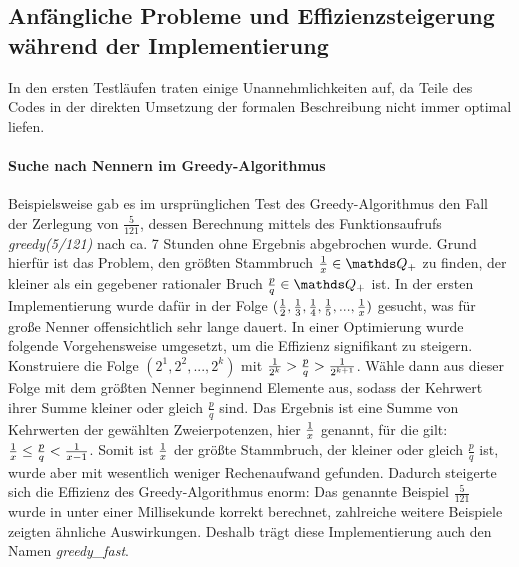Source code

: \subsection{Anfängliche Probleme und Effizienzsteigerung während der Implementierung}
In den ersten Testläufen traten einige Unannehmlichkeiten auf, da Teile des Codes in der direkten Umsetzung der formalen Beschreibung nicht immer optimal liefen.

\paragraph{Suche nach Nennern im Greedy-Algorithmus}Beispielsweise gab es im ursprünglichen Test des Greedy-Algorithmus den Fall der Zerlegung von $\frac{5}{121}$, dessen Berechnung mittels des Funktionsaufrufs \emph{greedy(5/121)} nach ca. 7 Stunden ohne Ergebnis abgebrochen wurde. Grund hierfür ist das Problem, den größten Stammbruch $\uf{x} \in \Q_+$ zu finden, der kleiner als ein gegebener rationaler Bruch $\frac{p}{q} \in \Q_+$ ist. In der ersten Implementierung wurde dafür in der Folge $(\frac{1}{2}, \frac{1}{3}, \frac{1}{4}, \frac{1}{5},...,\frac{1}{x})$ gesucht, was für große Nenner offensichtlich sehr lange dauert. In einer Optimierung wurde folgende Vorgehensweise umgesetzt, um die Effizienz signifikant zu steigern. Konstruiere die Folge $(2^1, 2^2, ..., 2^k)$ mit $\frac{1}{2^k} > \frac{p}{q} > \frac{1}{2^{k+1}}$. Wähle dann aus dieser Folge mit dem größten Nenner beginnend Elemente aus, sodass der Kehrwert ihrer Summe kleiner oder gleich $\frac{p}{q}$ sind. Das Ergebnis ist eine Summe von Kehrwerten der gewählten Zweierpotenzen, hier $\frac{1}{x}$ genannt, für die gilt: $\frac{1}{x} \leq \frac{p}{q} < \frac{1}{x-1}$. Somit ist $\frac{1}{x}$ der größte Stammbruch, der kleiner oder gleich $\frac{p}{q}$ ist, wurde aber mit wesentlich weniger Rechenaufwand gefunden.
Dadurch steigerte sich die Effizienz des Greedy-Algorithmus enorm: Das genannte Beispiel $\frac{5}{121}$ wurde in unter einer Millisekunde korrekt berechnet, zahlreiche weitere Beispiele zeigten ähnliche Auswirkungen. Deshalb trägt diese Implementierung auch den Namen \emph{greedy\_fast}.%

YOUR OBJECTIVE ▸
Copy only the lines in the listing that contain "wurde".

RESPONSE AREA ▸
\paragraph{Suche nach Nennern im Greedy-Algorithmus}Beispielsweise gab es im ursprünglichen Test des Greedy-Algorithmus den Fall der Zerlegung von $\frac{5}{121}$, dessen Berechnung mittels des Funktionsaufrufs \emph{greedy(5/121)} nach ca. 7 Stunden ohne Ergebnis abgebrochen wurde. Grund hierfür ist das Problem, den größten Stammbruch $\uf{x} \in \Q_+$ zu finden, der kleiner als ein gegebener rationaler Bruch $\frac{p}{q} \in \Q_+$ ist. In der ersten Implementierung wurde dafür in der Folge $(\frac{1}{2}, \frac{1}{3}, \frac{1}{4}, \frac{1}{5},...,\frac{1}{x})$ gesucht, was für große Nenner offensichtlich sehr lange dauert. In einer Optimierung wurde folgende Vorgehensweise umgesetzt, um die Effizienz signifikant zu steigern. Konstruiere die Folge $(2^1, 2^2, ..., 2^k)$ mit $\frac{1}{2^k} > \frac{p}{q} > \frac{1}{2^{k+1}}$. Wähle dann aus dieser Folge mit dem größten Nenner beginnend Elemente aus, sodass der Kehrwert ihrer Summe kleiner oder gleich $\frac{p}{q}$ sind. Das Ergebnis ist eine Summe von Kehrwerten der gewählten Zweierpotenzen, hier $\frac{1}{x}$ genannt, für die gilt: $\frac{1}{x} \leq \frac{p}{q} < \frac{1}{x-1}$. Somit ist $\frac{1}{x}$ der größte Stammbruch, der kleiner oder gleich $\frac{p}{q}$ ist, wurde aber mit wesentlich weniger Rechenaufwand gefunden.
Dadurch steigerte sich die Effizienz des Greedy-Algorithmus enorm: Das genannte Beispiel $\frac{5}{121}$ wurde in unter einer Millisekunde korrekt berechnet, zahlreiche weitere Beispiele zeigten ähnliche Auswirkungen. Deshalb trägt diese Implementierung auch den Namen \emph{greedy\_fast}.%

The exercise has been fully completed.